The wide range of pattern recognition uses means that it is incredibly versatile, and is a worthwhile practice in many use cases. An understanding of pattern recognition can help to provide real-time solutions to problems in a number of fields, from biomedicine to ecommerce.
In machine learning, pattern recognition is incredibly useful as it can be used to identify, classify, and predict hidden and untraceable data. The learning techniques used result in suitable predictions and worthwhile insights.
Tools Used for Pattern Recognition
A number of tools are available which can be used to develop pattern recognition and machine learning models, alongside a number of courses which can help you get to grips with the key concepts.
- IBM Watson Studio – An open-source tool provided by IBM, it is used for building and deploying machine learning models on a desktop.
- Microsoft Azure Machine Learning Studio – Providing an entry point for those of all skill levels, Microsoft Azure Machine Learning Studio provides a graphical user interface through which users can drag and drop elements to build and deploy machine learning models.
- Google Cloud AutoML – Using neural networks and reinforcement learning as the basis, users can construct high-quality machine learning models with minimum requirements.

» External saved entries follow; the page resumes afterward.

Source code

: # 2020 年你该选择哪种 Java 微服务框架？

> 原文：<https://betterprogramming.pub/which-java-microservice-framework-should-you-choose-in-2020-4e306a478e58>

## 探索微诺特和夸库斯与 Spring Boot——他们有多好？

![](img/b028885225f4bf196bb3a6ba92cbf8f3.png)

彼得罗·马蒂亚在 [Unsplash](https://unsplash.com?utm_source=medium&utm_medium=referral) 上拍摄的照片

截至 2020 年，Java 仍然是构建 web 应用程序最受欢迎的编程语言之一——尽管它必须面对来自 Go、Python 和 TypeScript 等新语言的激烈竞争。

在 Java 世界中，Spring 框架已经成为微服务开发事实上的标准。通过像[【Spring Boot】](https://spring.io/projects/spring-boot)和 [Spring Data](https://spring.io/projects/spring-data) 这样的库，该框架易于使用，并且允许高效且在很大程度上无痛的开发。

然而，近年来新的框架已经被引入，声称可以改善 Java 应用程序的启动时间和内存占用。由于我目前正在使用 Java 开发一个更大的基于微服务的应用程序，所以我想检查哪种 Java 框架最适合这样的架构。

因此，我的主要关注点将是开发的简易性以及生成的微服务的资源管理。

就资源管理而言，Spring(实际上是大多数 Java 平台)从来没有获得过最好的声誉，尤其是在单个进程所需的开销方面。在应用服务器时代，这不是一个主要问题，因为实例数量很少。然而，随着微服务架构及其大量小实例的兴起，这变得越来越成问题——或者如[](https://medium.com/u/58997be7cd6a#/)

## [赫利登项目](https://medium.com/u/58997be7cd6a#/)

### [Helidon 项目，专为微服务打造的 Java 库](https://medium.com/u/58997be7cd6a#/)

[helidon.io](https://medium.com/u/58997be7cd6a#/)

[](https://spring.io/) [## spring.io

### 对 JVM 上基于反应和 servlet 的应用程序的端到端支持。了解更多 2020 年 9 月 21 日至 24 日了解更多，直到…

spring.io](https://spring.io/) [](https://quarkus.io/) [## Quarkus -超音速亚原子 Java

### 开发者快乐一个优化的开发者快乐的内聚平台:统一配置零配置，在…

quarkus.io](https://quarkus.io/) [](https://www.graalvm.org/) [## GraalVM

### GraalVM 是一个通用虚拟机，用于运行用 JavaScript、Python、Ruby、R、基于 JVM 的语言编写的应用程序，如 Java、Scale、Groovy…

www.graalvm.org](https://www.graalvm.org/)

Configure Your AI Algorithm With Pattern Recognition
Being able to recognize various rules, events, and conditions is the key to pattern recognition, which in turn is instrumental in many machine learning applications.
There are numerous ways this can be achieved, with a number of different types of algorithms, and techniques to implement them, which can be used to build pattern recognition features and machine learning models.
From ecommerce to biomedicine, pattern recognition has a wealth of uses, so it’s worthwhile getting to grips with how it works and implementing it to make your AI smarter and more effective.